===== DATA FOR ANALYSIS

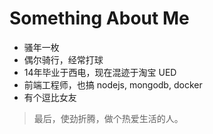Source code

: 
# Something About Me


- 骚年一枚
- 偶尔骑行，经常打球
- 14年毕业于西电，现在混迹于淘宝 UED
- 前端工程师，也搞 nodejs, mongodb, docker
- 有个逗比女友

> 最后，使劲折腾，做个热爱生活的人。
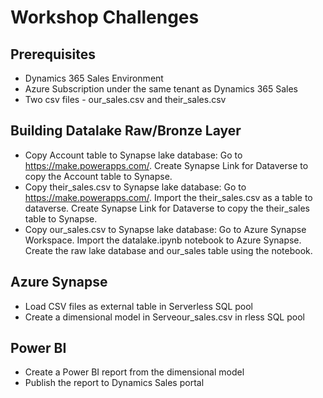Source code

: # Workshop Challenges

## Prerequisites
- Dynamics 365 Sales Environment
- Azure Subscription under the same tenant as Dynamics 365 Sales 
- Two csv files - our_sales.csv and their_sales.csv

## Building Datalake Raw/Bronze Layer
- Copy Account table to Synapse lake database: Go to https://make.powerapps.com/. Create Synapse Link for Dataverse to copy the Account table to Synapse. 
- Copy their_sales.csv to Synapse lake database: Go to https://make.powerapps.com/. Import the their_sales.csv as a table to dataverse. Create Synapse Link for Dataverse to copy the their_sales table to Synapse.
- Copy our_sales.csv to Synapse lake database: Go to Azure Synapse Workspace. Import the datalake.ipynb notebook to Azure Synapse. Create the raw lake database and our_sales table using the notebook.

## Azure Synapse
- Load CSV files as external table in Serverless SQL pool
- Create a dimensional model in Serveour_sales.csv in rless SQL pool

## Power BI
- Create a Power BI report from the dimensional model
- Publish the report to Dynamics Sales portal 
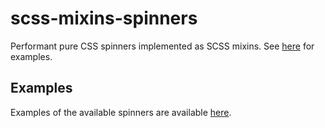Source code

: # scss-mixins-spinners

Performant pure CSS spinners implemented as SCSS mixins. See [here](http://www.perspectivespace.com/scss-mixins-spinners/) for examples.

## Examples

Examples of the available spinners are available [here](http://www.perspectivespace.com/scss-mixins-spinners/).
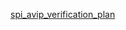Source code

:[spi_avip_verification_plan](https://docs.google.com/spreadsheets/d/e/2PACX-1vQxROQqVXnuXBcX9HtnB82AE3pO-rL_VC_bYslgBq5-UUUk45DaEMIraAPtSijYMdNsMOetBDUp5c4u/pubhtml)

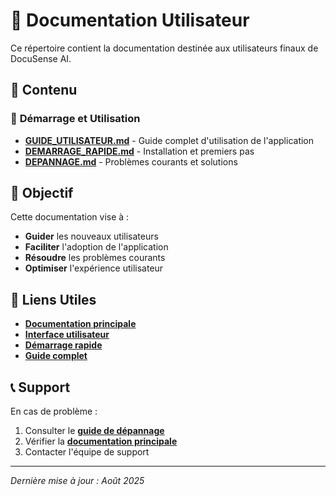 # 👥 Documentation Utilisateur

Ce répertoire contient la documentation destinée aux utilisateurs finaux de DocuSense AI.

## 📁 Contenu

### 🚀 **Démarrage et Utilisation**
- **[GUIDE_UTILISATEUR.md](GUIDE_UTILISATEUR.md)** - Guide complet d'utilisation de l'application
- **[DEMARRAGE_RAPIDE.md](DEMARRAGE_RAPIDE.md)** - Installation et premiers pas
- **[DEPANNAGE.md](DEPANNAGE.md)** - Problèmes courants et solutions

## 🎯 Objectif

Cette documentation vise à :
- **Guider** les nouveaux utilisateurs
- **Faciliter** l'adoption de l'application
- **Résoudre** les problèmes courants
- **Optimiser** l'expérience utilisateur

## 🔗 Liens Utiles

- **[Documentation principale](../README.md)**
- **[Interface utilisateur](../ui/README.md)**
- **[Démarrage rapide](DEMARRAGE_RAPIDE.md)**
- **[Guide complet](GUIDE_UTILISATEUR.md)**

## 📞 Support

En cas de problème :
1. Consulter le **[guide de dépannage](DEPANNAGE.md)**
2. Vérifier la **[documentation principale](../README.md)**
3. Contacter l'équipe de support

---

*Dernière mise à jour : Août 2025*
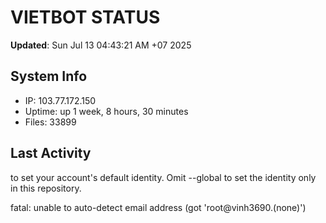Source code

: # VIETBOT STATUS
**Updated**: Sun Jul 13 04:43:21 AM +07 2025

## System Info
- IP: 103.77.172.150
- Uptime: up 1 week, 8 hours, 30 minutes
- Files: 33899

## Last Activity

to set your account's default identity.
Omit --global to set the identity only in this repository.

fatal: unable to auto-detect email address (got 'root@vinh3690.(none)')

==========

• _DIRECTIONS_
Please find, in the entries above, every line where "DEPANNAGE" occurs, and copy it.

• _EXERCISE RESULT_
- **[DEPANNAGE.md](DEPANNAGE.md)** - Problèmes courants et solutions
1. Consulter le **[guide de dépannage](DEPANNAGE.md)**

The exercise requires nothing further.